MK Merav Michaeli (Zionist Union) speaks at  New York Reform synagogue Temple Emanu-El's Yom Hashoa ceremony (photo credit: GILI GETZ)
MK Merav Michaeli (Zionist Union) speaks at New York Reform synagogue Temple Emanu-El's Yom Hashoa ceremony
(photo credit: GILI GETZ)
MK Merav Michaeli (Zionist Union) said she learned from her grandfather, Rudolph Kastner, to take action and not be a victim, in her remarks at New York Reform synagogue Temple Emanu-El’s Holocaust Martyrs and Heroes Remembrance Day ceremony on Sunday.
Remarking on a recent comment by former London mayor Ken Livingstone saying that Hitler was a Zionist, which led to his suspension, Michaeli said: “There will always be those who will try to downgrade the tragedy and atrocity of the Holocaust. There will always be those who will try to abuse it for political needs, as Ken Livingstone painfully reminded us this week.”
However, Michaeli added: “That doesn’t make Israel a victim. It means that Israel must be even more committed to fighting hate and racism, and accepting others.”
Michaeli opened her speech by pointing out that she is the granddaughter of Rudolph Kastner, an early example of what she called abusing the memory of Holocaust, whose legacy is still controversial nearly 60 years after his assassination.
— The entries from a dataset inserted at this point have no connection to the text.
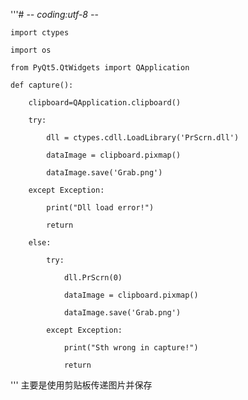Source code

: ﻿'''# -*- coding:utf-8 -*-

    import ctypes

    import os

    from PyQt5.QtWidgets import QApplication

    def capture():

        clipboard=QApplication.clipboard()

        try:

            dll = ctypes.cdll.LoadLibrary('PrScrn.dll')

            dataImage = clipboard.pixmap()

            dataImage.save('Grab.png')

        except Exception:

            print("Dll load error!")

            return

        else:

            try:

                dll.PrScrn(0)

                dataImage = clipboard.pixmap()

                dataImage.save('Grab.png')

            except Exception:

                print("Sth wrong in capture!")

                return
'''
主要是使用剪贴板传递图片并保存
Kastner, a leader of the Budapest Aid and Rescue Committee to help Jewish refugees in WWII, paid senior SS officer Adolf Eichmann – later executed by Israel – money, gold and diamonds to allow 1,684 Jews to leave Hungary for Switzerland. After an Israeli journalist self-published a pamphlet accusing Kastner, then spokesman of the Ministry of Industry and Trade, of collaborating with the Nazis and agreeing not to warn the Jews he couldn’t save that they would be sent to death camps, the government sued for libel on his behalf.
In 1955, a judge determined that Kastner “sold his soul to the devil,” leading to the collapse of then-prime minister Moshe Sharett’s government. Two years later, Kastner was assassinated, and 10 months after that, the Supreme Court overturned most of the lower courts’ decision against Kastner, saying the judge “erred seriously” and Kastner was motivated by trying to save as many Hungarian Jews as he could and was not a Nazi collaborator.
Michaeli said the lesson she learned from Kastner “doing the inconceivable thing of negotiating with Eichmann and other Nazi officers...is not to be a victim...It is a personal motto for me...It must also be true for the State of Israel.”
“[Kastner] had a rare opportunity during the war that was not possible for many others, but he took it. Even when he was cast into the role of the ultimate victim – Jew versus exterminator-in-chief – he managed to take his fate and that of his community into his own hands, and in the most constructive possible way,” Michaeli said.